Authors: William Holloway
Tags: #cults, #mind control, #Fiction / Horror, #lovecraftian, #werewolves, #cosmic horror, #Suspense
Mary Kennedy was a stunning girl despite never looking up or speaking without being spoken to. Like Kenny had said, she was a product of her environment. When she did speak, it was barely more than a whisper, as if she was afraid the unbidden sound of her own voice would cause her tiny life to crack and break away from her.
That the one thing she had would leave her.
Kenny, Mary, and Lucky were in the tiny living room of her dad’s trailer. Her mom had died two years ago from drinking and smoking, as well as not taking her insulin. Her toes went first, with rest of her following shortly after.
Dan, Mary’s dad, was one of the lucky ones in Elton Township. The state got him a job in the copper mine a few towns over, so he was never around. Even when he was, the fact that a boy had started fucking his daughter in grade-school seemed strangely invisible to him. Mary had a part-time job cleaning the rooms in the little motel constituting one of the few businesses in the town.
They were sitting around the little TV and VCR she’d saved up to buy. Lucky had told her to do this. She was a member of a mail-in movie club, receiving a new one every Friday. Up until now Lucky’s favorite was
Hellraiser
, one and two, but they’d just watched Blue Velvet and he was on fire for Dennis Hopper’s character Frank.
“Man, Isabella Rosellini’s tits are fucking fantastic! Do you think that Mary should cut her hair like that?”
Kenny looked at Mary out of the corner of his eye. She was sitting as always, hands in her lap, looking at her feet. She didn’t even look up when her name was spoken. She had long straight brown hair, parted down the middle. She ordinarily wore the long straight denim skirts that were
de rigeur
in the Pentecostal church, but Lucky hates those, so she was wearing tight jeans like the girls in the magazines. She really was beautiful.
“It would be a shame to cut her hair, she’ll be a Crystal Gail lookalike one of these days.”
Kenny was hiding his confusion. His life was normal. His life was good, but a few short words from his uncle had brought a doubt he’d never experienced.
His best friend wasn’t who he thought he was.
Lucky had showed up like always, just after dinner time. He’d brought beer and even dope tonight, courtesy of Fat Sally’s brother, Walter Weed.
In a small town, nicknames stick.
He was effusive, he was horny, and he couldn’t wait to get over to Mary’s to watch the new movie she’d ordered. This one was supposed to be completely fucking nuts.
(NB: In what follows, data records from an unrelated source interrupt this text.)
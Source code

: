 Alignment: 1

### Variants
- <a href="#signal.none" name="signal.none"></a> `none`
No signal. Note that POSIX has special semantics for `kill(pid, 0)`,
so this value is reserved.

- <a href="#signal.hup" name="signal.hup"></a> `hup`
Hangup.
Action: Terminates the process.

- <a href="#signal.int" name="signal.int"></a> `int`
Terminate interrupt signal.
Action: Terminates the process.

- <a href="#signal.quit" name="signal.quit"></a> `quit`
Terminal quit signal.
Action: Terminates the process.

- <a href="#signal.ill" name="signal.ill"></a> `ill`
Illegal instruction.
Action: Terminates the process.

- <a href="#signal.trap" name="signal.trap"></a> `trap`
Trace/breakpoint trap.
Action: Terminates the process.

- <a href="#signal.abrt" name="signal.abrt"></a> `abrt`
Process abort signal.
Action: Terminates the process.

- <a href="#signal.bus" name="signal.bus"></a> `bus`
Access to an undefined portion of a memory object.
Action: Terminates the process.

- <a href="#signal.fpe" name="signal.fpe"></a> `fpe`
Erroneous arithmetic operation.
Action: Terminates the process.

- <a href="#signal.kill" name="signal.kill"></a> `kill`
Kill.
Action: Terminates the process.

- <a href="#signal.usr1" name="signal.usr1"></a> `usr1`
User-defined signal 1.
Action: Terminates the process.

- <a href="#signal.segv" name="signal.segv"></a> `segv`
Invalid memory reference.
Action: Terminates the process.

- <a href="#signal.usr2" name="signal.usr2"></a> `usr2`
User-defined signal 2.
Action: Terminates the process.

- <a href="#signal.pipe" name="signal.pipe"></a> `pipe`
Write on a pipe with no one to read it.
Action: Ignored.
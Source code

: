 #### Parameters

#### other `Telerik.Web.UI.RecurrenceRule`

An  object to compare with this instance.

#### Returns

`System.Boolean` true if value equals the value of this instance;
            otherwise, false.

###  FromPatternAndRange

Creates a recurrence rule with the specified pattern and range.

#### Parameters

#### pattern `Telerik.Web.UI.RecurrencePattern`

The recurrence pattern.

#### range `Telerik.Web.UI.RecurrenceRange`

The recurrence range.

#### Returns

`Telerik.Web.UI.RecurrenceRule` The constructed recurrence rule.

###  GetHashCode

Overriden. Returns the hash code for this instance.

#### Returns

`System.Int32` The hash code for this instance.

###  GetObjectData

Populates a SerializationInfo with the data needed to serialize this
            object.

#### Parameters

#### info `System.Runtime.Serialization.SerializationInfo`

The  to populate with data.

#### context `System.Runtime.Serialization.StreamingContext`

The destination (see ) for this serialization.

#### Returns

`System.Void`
So they’d driven to Mary’s, Lucky spinning the bald tires of the old pickup every which way. He’d sprinted up the stairs of the trailer, yanked open the door and run in. Kenny carried the twelve of Hamm’s. Mary was still in her motel maid outfit, she hadn’t been expecting them so early so Lucky had told her to change.
Neither Kenny nor Lucky were regular pot smokers so it would take them three tries to roll a passable joint, Kenny trying first, then Lucky insisting he could do it right, because
didn’t Kenny know anything
, then Lucky suggesting Kenny roll the joint because Mary had come back into the room.
Lucky signaled to Mary. “Hold up. Stop right there.”
He handed the mutilated half-rolled joint to Kenny and spun his hand around, commanding Mary to show them her ass in the jeans. She didn’t speak, just obeyed.
“Kenny, is there a finer ass in Elton?”
Kenny attempted to occupy himself with the joint, but this conversation wasn’t sitting right with him. Not after the flood of thoughts, understandings and remembrances about his life growing up with Lucky. The blinders were off, and he wished they were still on.
But he was a seventeen year-old boy, and he knew where this would go even though he felt like shit every time.
He tried to stall.
“Hold that thought, Lucky-luck, we’re almost in business with this here joint.”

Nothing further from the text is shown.